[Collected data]
====
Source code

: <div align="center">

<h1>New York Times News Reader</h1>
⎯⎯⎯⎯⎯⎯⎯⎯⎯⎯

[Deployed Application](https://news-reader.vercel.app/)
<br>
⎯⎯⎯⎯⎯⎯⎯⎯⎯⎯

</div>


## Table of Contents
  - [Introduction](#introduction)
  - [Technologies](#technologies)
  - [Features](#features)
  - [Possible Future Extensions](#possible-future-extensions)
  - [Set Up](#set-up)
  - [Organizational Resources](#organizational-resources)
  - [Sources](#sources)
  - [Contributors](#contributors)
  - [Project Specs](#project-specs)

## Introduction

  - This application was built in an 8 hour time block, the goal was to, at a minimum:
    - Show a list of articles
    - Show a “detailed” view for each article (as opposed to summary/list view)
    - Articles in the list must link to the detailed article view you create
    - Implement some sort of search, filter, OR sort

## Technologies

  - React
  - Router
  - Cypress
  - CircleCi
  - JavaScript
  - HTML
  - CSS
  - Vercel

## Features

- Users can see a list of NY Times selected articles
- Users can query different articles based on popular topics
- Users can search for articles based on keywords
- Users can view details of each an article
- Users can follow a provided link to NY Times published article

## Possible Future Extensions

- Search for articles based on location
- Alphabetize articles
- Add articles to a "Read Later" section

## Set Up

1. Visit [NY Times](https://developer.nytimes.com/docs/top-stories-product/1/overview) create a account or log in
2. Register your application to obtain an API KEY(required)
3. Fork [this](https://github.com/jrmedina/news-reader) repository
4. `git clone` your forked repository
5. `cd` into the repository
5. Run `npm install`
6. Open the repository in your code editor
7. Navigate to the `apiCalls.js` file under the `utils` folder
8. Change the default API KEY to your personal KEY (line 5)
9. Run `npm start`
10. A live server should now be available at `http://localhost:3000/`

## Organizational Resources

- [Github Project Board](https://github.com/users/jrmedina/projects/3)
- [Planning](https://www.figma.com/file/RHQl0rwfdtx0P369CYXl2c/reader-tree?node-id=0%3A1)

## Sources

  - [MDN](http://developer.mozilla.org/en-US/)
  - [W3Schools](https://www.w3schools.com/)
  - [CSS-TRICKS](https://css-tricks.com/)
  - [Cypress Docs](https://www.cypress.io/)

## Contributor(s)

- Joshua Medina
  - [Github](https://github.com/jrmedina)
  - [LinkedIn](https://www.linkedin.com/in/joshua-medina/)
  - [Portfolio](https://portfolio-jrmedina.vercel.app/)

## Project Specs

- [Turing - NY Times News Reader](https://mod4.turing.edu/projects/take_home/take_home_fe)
====
### Work to complete
Please restate every record shown above, word for word.

### Written answer
Source code

: <div align="center">

<h1>New York Times News Reader</h1>
⎯⎯⎯⎯⎯⎯⎯⎯⎯⎯

[Deployed Application](https://news-reader.vercel.app/)
<br>
⎯⎯⎯⎯⎯⎯⎯⎯⎯⎯

</div>


## Table of Contents
  - [Introduction](#introduction)
  - [Technologies](#technologies)
  - [Features](#features)
  - [Possible Future Extensions](#possible-future-extensions)
  - [Set Up](#set-up)
  - [Organizational Resources](#organizational-resources)
  - [Sources](#sources)
  - [Contributors](#contributors)
  - [Project Specs](#project-specs)

## Introduction

  - This application was built in an 8 hour time block, the goal was to, at a minimum:
    - Show a list of articles
    - Show a “detailed” view for each article (as opposed to summary/list view)
    - Articles in the list must link to the detailed article view you create
    - Implement some sort of search, filter, OR sort

## Technologies

  - React
  - Router
  - Cypress
  - CircleCi
  - JavaScript
  - HTML
  - CSS
  - Vercel

## Features

- Users can see a list of NY Times selected articles
- Users can query different articles based on popular topics
- Users can search for articles based on keywords
- Users can view details of each an article
- Users can follow a provided link to NY Times published article

## Possible Future Extensions

- Search for articles based on location
- Alphabetize articles
- Add articles to a "Read Later" section

## Set Up

1. Visit [NY Times](https://developer.nytimes.com/docs/top-stories-product/1/overview) create a account or log in
2. Register your application to obtain an API KEY(required)
3. Fork [this](https://github.com/jrmedina/news-reader) repository
4. `git clone` your forked repository
5. `cd` into the repository
5. Run `npm install`
6. Open the repository in your code editor
7. Navigate to the `apiCalls.js` file under the `utils` folder
8. Change the default API KEY to your personal KEY (line 5)
9. Run `npm start`
10. A live server should now be available at `http://localhost:3000/`

## Organizational Resources

- [Github Project Board](https://github.com/users/jrmedina/projects/3)
- [Planning](https://www.figma.com/file/RHQl0rwfdtx0P369CYXl2c/reader-tree?node-id=0%3A1)

## Sources

  - [MDN](http://developer.mozilla.org/en-US/)
  - [W3Schools](https://www.w3schools.com/)
  - [CSS-TRICKS](https://css-tricks.com/)
  - [Cypress Docs](https://www.cypress.io/)

## Contributor(s)

- Joshua Medina
  - [Github](https://github.com/jrmedina)
  - [LinkedIn](https://www.linkedin.com/in/joshua-medina/)
  - [Portfolio](https://portfolio-jrmedina.vercel.app/)

## Project Specs

- [Turing - NY Times News Reader](https://mod4.turing.edu/projects/take_home/take_home_fe)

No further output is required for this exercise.